ASSIGNED TASK:
Print every record exactly as it appears. Leave the pictures out.

ENTRIES PROVIDED:

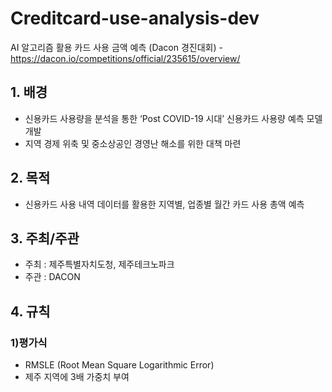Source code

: # Creditcard-use-analysis-dev
AI 알고리즘 활용 카드 사용 금액 예측 (Dacon 경진대회) - https://dacon.io/competitions/official/235615/overview/

## 1. 배경
- 신용카드 사용량을 분석을 통한  ‘Post COVID-19 시대’ 신용카드 사용량 예측 모델 개발
- 지역 경제 위축 및 중소상공인 경영난 해소를 위한 대책 마련

## 2. 목적
- 신용카드 사용 내역 데이터를 활용한 지역별, 업종별 월간 카드 사용 총액 예측

## 3. 주최/주관
- 주최 : 제주특별자치도청, 제주테크노파크
- 주관 : DACON

## 4. 규칙
 ### 1)평가식
 - RMSLE (Root Mean Square Logarithmic Error) 
 - 제주 지역에 3배 가중치 부여
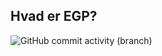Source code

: 

## Hvad er EGP?


![GitHub commit activity (branch)](https://img.shields.io/github/commit-activity/t/dendanskemine/dokumentation?logo=github&color=susscess)

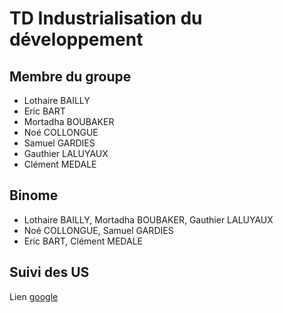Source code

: # TD Industrialisation du développement
## Membre du groupe
- Lothaire BAILLY
- Eric BART
- Mortadha BOUBAKER
- Noé COLLONGUE
- Samuel GARDIES
- Gauthier LALUYAUX
- Clément MEDALE
## Binome
- Lothaire BAILLY, Mortadha BOUBAKER, Gauthier LALUYAUX
- Noé COLLONGUE, Samuel GARDIES
- Eric BART, Clément MEDALE
## Suivi des US
Lien [google](https://docs.google.com/spreadsheets/d/19I6qqmtN6aSRbTZfLOcGkKllgIbR8BnqoMuck-lw1mc/edit?usp=sharing)

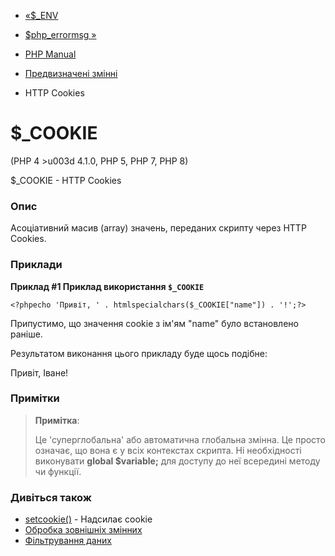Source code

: - [«$\_ENV](reserved.variables.environment.md)
- [$php_errormsg »](reserved.variables.phperrormsg.md)

- [PHP Manual](index.md)
- [Предвизначені змінні](reserved.variables.md)
- HTTP Cookies

# $\_COOKIE

(PHP 4 \>u003d 4.1.0, PHP 5, PHP 7, PHP 8)

$\_COOKIE - HTTP Cookies

### Опис

Асоціативний масив (array) значень, переданих скрипту через HTTP
Cookies.

### Приклади

**Приклад #1 Приклад використання `$_COOKIE`**

`<?phpecho 'Привіт, ' . htmlspecialchars($_COOKIE["name"]) . '!';?> `

Припустимо, що значення cookie з ім'ям "name" було встановлено раніше.

Результатом виконання цього прикладу буде щось подібне:

Привіт, Іване!

### Примітки

> **Примітка**:
>
> Це 'суперглобальна' або автоматична глобальна змінна. Це
> просто означає, що вона є у всіх контекстах скрипта. Ні
> необхідності виконувати **global $variable;** для доступу до неї всередині
> методу чи функції.

### Дивіться також

- [setcookie()](function.setcookie.md) - Надсилає cookie
- [Обробка зовнішніх змінних](language.variables.external.md)
- [Фільтрування даних](book.filter.md)
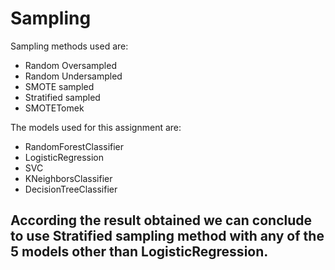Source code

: # Sampling

Sampling methods used are:
- Random Oversampled
- Random Undersampled
- SMOTE sampled
- Stratified sampled
- SMOTETomek

The models used for this assignment are:
- RandomForestClassifier
- LogisticRegression
- SVC
- KNeighborsClassifier
- DecisionTreeClassifier

## According the result obtained we can conclude to use Stratified sampling method with any of the 5 models other than LogisticRegression.

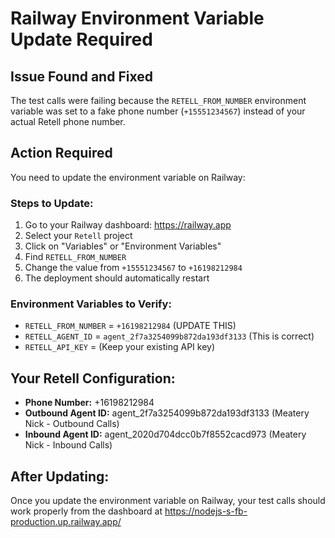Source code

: # Railway Environment Variable Update Required

## Issue Found and Fixed
The test calls were failing because the `RETELL_FROM_NUMBER` environment variable was set to a fake phone number (`+15551234567`) instead of your actual Retell phone number.

## Action Required
You need to update the environment variable on Railway:

### Steps to Update:
1. Go to your Railway dashboard: https://railway.app
2. Select your `Retell` project
3. Click on "Variables" or "Environment Variables"
4. Find `RETELL_FROM_NUMBER`
5. Change the value from `+15551234567` to `+16198212984`
6. The deployment should automatically restart

### Environment Variables to Verify:
- `RETELL_FROM_NUMBER` = `+16198212984` (UPDATE THIS)
- `RETELL_AGENT_ID` = `agent_2f7a3254099b872da193df3133` (This is correct)
- `RETELL_API_KEY` = (Keep your existing API key)

## Your Retell Configuration:
- **Phone Number:** +16198212984
- **Outbound Agent ID:** agent_2f7a3254099b872da193df3133 (Meatery Nick - Outbound Calls)
- **Inbound Agent ID:** agent_2020d704dcc0b7f8552cacd973 (Meatery Nick - Inbound Calls)

## After Updating:
Once you update the environment variable on Railway, your test calls should work properly from the dashboard at https://nodejs-s-fb-production.up.railway.app/
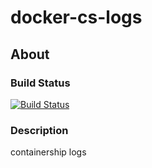 # docker-cs-logs

## About

### Build Status
[![Build Status](https://drone.containership.io/api/badges/containership/docker-cs-logs/status.svg)](https://drone.containership.io/containership/docker-cs-logs)

### Description
containership logs

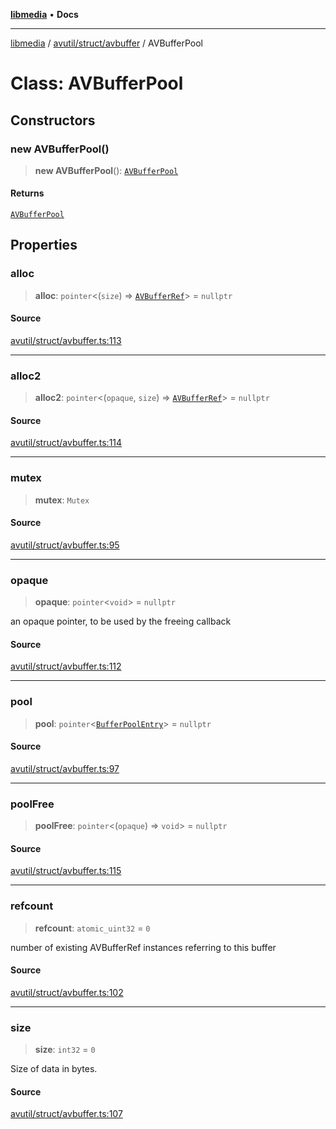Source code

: [**libmedia**](../../../../README.md) • **Docs**

***

[libmedia](../../../../README.md) / [avutil/struct/avbuffer](../README.md) / AVBufferPool

# Class: AVBufferPool

## Constructors

### new AVBufferPool()

> **new AVBufferPool**(): [`AVBufferPool`](AVBufferPool.md)

#### Returns

[`AVBufferPool`](AVBufferPool.md)

## Properties

### alloc

> **alloc**: `pointer`\<(`size`) => [`AVBufferRef`](AVBufferRef.md)\> = `nullptr`

#### Source

[avutil/struct/avbuffer.ts:113](https://github.com/zhaohappy/libmedia/blob/87bf8029d8be58d5035a3f4dc7037c25d1ac371b/src/avutil/struct/avbuffer.ts#L113)

***

### alloc2

> **alloc2**: `pointer`\<(`opaque`, `size`) => [`AVBufferRef`](AVBufferRef.md)\> = `nullptr`

#### Source

[avutil/struct/avbuffer.ts:114](https://github.com/zhaohappy/libmedia/blob/87bf8029d8be58d5035a3f4dc7037c25d1ac371b/src/avutil/struct/avbuffer.ts#L114)

***

### mutex

> **mutex**: `Mutex`

#### Source

[avutil/struct/avbuffer.ts:95](https://github.com/zhaohappy/libmedia/blob/87bf8029d8be58d5035a3f4dc7037c25d1ac371b/src/avutil/struct/avbuffer.ts#L95)

***

### opaque

> **opaque**: `pointer`\<`void`\> = `nullptr`

an opaque pointer, to be used by the freeing callback

#### Source

[avutil/struct/avbuffer.ts:112](https://github.com/zhaohappy/libmedia/blob/87bf8029d8be58d5035a3f4dc7037c25d1ac371b/src/avutil/struct/avbuffer.ts#L112)

***

### pool

> **pool**: `pointer`\<[`BufferPoolEntry`](BufferPoolEntry.md)\> = `nullptr`

#### Source

[avutil/struct/avbuffer.ts:97](https://github.com/zhaohappy/libmedia/blob/87bf8029d8be58d5035a3f4dc7037c25d1ac371b/src/avutil/struct/avbuffer.ts#L97)

***

### poolFree

> **poolFree**: `pointer`\<(`opaque`) => `void`\> = `nullptr`

#### Source

[avutil/struct/avbuffer.ts:115](https://github.com/zhaohappy/libmedia/blob/87bf8029d8be58d5035a3f4dc7037c25d1ac371b/src/avutil/struct/avbuffer.ts#L115)

***

### refcount

> **refcount**: `atomic_uint32` = `0`

number of existing AVBufferRef instances referring to this buffer

#### Source

[avutil/struct/avbuffer.ts:102](https://github.com/zhaohappy/libmedia/blob/87bf8029d8be58d5035a3f4dc7037c25d1ac371b/src/avutil/struct/avbuffer.ts#L102)

***

### size

> **size**: `int32` = `0`

Size of data in bytes.

#### Source

[avutil/struct/avbuffer.ts:107](https://github.com/zhaohappy/libmedia/blob/87bf8029d8be58d5035a3f4dc7037c25d1ac371b/src/avutil/struct/avbuffer.ts#L107)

ANSWER TO THIS PROBLEM:
Source code

: # Creditcard-use-analysis-dev
AI 알고리즘 활용 카드 사용 금액 예측 (Dacon 경진대회) - https://dacon.io/competitions/official/235615/overview/

## 1. 배경
- 신용카드 사용량을 분석을 통한  ‘Post COVID-19 시대’ 신용카드 사용량 예측 모델 개발
- 지역 경제 위축 및 중소상공인 경영난 해소를 위한 대책 마련

## 2. 목적
- 신용카드 사용 내역 데이터를 활용한 지역별, 업종별 월간 카드 사용 총액 예측

## 3. 주최/주관
- 주최 : 제주특별자치도청, 제주테크노파크
- 주관 : DACON

## 4. 규칙
 ### 1)평가식
 - RMSLE (Root Mean Square Logarithmic Error) 
 - 제주 지역에 3배 가중치 부여
Source code

: 

## Hvad er EGP?


![GitHub commit activity (branch)](https://img.shields.io/github/commit-activity/t/dendanskemine/dokumentation?logo=github&color=susscess)

Source code

: # TD Industrialisation du développement
## Membre du groupe
- Lothaire BAILLY
- Eric BART
- Mortadha BOUBAKER
- Noé COLLONGUE
- Samuel GARDIES
- Gauthier LALUYAUX
- Clément MEDALE
## Binome
- Lothaire BAILLY, Mortadha BOUBAKER, Gauthier LALUYAUX
- Noé COLLONGUE, Samuel GARDIES
- Eric BART, Clément MEDALE
## Suivi des US
Lien [google](https://docs.google.com/spreadsheets/d/19I6qqmtN6aSRbTZfLOcGkKllgIbR8BnqoMuck-lw1mc/edit?usp=sharing)

Source code

: - [«$\_ENV](reserved.variables.environment.md)
- [$php_errormsg »](reserved.variables.phperrormsg.md)

- [PHP Manual](index.md)
- [Предвизначені змінні](reserved.variables.md)
- HTTP Cookies

# $\_COOKIE

(PHP 4 \>u003d 4.1.0, PHP 5, PHP 7, PHP 8)

$\_COOKIE - HTTP Cookies

### Опис

Асоціативний масив (array) значень, переданих скрипту через HTTP
Cookies.

### Приклади

**Приклад #1 Приклад використання `$_COOKIE`**

`<?phpecho 'Привіт, ' . htmlspecialchars($_COOKIE["name"]) . '!';?> `

Припустимо, що значення cookie з ім'ям "name" було встановлено раніше.

Результатом виконання цього прикладу буде щось подібне:

Привіт, Іване!

### Примітки

> **Примітка**:
>
> Це 'суперглобальна' або автоматична глобальна змінна. Це
> просто означає, що вона є у всіх контекстах скрипта. Ні
> необхідності виконувати **global $variable;** для доступу до неї всередині
> методу чи функції.

### Дивіться також

- [setcookie()](function.setcookie.md) - Надсилає cookie
- [Обробка зовнішніх змінних](language.variables.external.md)
- [Фільтрування даних](book.filter.md)
Source code

: # Sampling

Sampling methods used are:
- Random Oversampled
- Random Undersampled
- SMOTE sampled
- Stratified sampled
- SMOTETomek

The models used for this assignment are:
- RandomForestClassifier
- LogisticRegression
- SVC
- KNeighborsClassifier
- DecisionTreeClassifier

## According the result obtained we can conclude to use Stratified sampling method with any of the 5 models other than LogisticRegression.

Source code

: # Railway Environment Variable Update Required

## Issue Found and Fixed
The test calls were failing because the `RETELL_FROM_NUMBER` environment variable was set to a fake phone number (`+15551234567`) instead of your actual Retell phone number.

## Action Required
You need to update the environment variable on Railway:

### Steps to Update:
1. Go to your Railway dashboard: https://railway.app
2. Select your `Retell` project
3. Click on "Variables" or "Environment Variables"
4. Find `RETELL_FROM_NUMBER`
5. Change the value from `+15551234567` to `+16198212984`
6. The deployment should automatically restart

### Environment Variables to Verify:
- `RETELL_FROM_NUMBER` = `+16198212984` (UPDATE THIS)
- `RETELL_AGENT_ID` = `agent_2f7a3254099b872da193df3133` (This is correct)
- `RETELL_API_KEY` = (Keep your existing API key)

## Your Retell Configuration:
- **Phone Number:** +16198212984
- **Outbound Agent ID:** agent_2f7a3254099b872da193df3133 (Meatery Nick - Outbound Calls)
- **Inbound Agent ID:** agent_2020d704dcc0b7f8552cacd973 (Meatery Nick - Inbound Calls)

## After Updating:
Once you update the environment variable on Railway, your test calls should work properly from the dashboard at https://nodejs-s-fb-production.up.railway.app/
 # docker-cs-logs

## About

### Build Status
[![Build Status](https://drone.containership.io/api/badges/containership/docker-cs-logs/status.svg)](https://drone.containership.io/containership/docker-cs-logs)

### Description
containership logs

Source code

: [**libmedia**](../../../../README.md) • **Docs**

***

[libmedia](../../../../README.md) / [avutil/struct/avbuffer](../README.md) / AVBufferPool

# Class: AVBufferPool

## Constructors

### new AVBufferPool()

> **new AVBufferPool**(): [`AVBufferPool`](AVBufferPool.md)

#### Returns

[`AVBufferPool`](AVBufferPool.md)

## Properties

### alloc

> **alloc**: `pointer`\<(`size`) => [`AVBufferRef`](AVBufferRef.md)\> = `nullptr`

#### Source

[avutil/struct/avbuffer.ts:113](https://github.com/zhaohappy/libmedia/blob/87bf8029d8be58d5035a3f4dc7037c25d1ac371b/src/avutil/struct/avbuffer.ts#L113)

***

### alloc2

> **alloc2**: `pointer`\<(`opaque`, `size`) => [`AVBufferRef`](AVBufferRef.md)\> = `nullptr`

#### Source

[avutil/struct/avbuffer.ts:114](https://github.com/zhaohappy/libmedia/blob/87bf8029d8be58d5035a3f4dc7037c25d1ac371b/src/avutil/struct/avbuffer.ts#L114)

***

### mutex

> **mutex**: `Mutex`

#### Source

[avutil/struct/avbuffer.ts:95](https://github.com/zhaohappy/libmedia/blob/87bf8029d8be58d5035a3f4dc7037c25d1ac371b/src/avutil/struct/avbuffer.ts#L95)

***

### opaque

> **opaque**: `pointer`\<`void`\> = `nullptr`

an opaque pointer, to be used by the freeing callback

#### Source

[avutil/struct/avbuffer.ts:112](https://github.com/zhaohappy/libmedia/blob/87bf8029d8be58d5035a3f4dc7037c25d1ac371b/src/avutil/struct/avbuffer.ts#L112)

***

### pool

> **pool**: `pointer`\<[`BufferPoolEntry`](BufferPoolEntry.md)\> = `nullptr`

#### Source

[avutil/struct/avbuffer.ts:97](https://github.com/zhaohappy/libmedia/blob/87bf8029d8be58d5035a3f4dc7037c25d1ac371b/src/avutil/struct/avbuffer.ts#L97)

***

### poolFree

> **poolFree**: `pointer`\<(`opaque`) => `void`\> = `nullptr`

#### Source

[avutil/struct/avbuffer.ts:115](https://github.com/zhaohappy/libmedia/blob/87bf8029d8be58d5035a3f4dc7037c25d1ac371b/src/avutil/struct/avbuffer.ts#L115)

***

### refcount

> **refcount**: `atomic_uint32` = `0`

number of existing AVBufferRef instances referring to this buffer

#### Source

[avutil/struct/avbuffer.ts:102](https://github.com/zhaohappy/libmedia/blob/87bf8029d8be58d5035a3f4dc7037c25d1ac371b/src/avutil/struct/avbuffer.ts#L102)

***

### size

> **size**: `int32` = `0`

Size of data in bytes.

#### Source

[avutil/struct/avbuffer.ts:107](https://github.com/zhaohappy/libmedia/blob/87bf8029d8be58d5035a3f4dc7037c25d1ac371b/src/avutil/struct/avbuffer.ts#L107)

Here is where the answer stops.